**What to do:** From the records below, find each line with the string "repository" and copy it.

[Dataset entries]
● ● ● ● ●
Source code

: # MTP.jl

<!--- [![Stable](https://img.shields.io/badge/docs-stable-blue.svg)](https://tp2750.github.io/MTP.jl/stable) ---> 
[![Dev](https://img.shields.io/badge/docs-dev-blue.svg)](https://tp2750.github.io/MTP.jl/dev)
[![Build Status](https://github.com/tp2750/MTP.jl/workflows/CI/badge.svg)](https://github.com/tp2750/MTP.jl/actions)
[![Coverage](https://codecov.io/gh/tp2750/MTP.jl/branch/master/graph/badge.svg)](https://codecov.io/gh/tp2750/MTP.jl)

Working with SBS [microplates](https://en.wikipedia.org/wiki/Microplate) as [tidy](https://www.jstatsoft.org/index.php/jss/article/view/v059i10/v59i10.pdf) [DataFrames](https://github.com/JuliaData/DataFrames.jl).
● ● ● ● ●
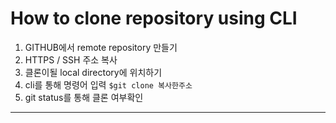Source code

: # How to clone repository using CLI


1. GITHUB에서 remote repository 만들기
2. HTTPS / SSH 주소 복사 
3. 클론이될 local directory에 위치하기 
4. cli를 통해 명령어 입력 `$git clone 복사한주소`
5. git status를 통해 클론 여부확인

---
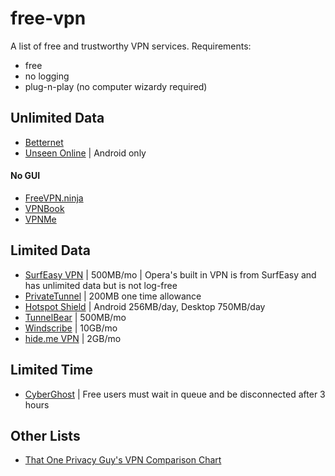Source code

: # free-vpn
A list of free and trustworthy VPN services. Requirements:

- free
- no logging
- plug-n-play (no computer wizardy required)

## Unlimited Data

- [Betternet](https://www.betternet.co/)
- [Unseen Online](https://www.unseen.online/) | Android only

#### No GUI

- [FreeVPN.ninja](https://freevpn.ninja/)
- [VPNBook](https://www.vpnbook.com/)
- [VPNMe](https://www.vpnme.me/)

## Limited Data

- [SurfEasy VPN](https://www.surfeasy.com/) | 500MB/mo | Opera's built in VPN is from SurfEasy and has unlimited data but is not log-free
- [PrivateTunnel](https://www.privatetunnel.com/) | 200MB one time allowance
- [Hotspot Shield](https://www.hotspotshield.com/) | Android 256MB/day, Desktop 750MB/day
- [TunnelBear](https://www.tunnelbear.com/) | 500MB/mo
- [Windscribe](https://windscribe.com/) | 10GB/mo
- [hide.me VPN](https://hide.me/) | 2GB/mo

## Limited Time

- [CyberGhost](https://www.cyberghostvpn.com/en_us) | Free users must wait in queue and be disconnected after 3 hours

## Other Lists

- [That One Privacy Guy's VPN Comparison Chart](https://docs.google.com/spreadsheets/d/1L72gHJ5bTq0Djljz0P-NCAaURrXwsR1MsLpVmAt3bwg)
● ● ● ● ●
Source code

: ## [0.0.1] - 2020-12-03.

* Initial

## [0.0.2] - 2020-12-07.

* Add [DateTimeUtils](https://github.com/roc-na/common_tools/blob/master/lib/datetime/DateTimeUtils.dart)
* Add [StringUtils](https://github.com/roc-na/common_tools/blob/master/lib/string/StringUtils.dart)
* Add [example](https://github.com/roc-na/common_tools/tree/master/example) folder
● ● ● ● ●
**Answer for the task:**
: # How to clone repository using CLI
1. GITHUB에서 remote repository 만들기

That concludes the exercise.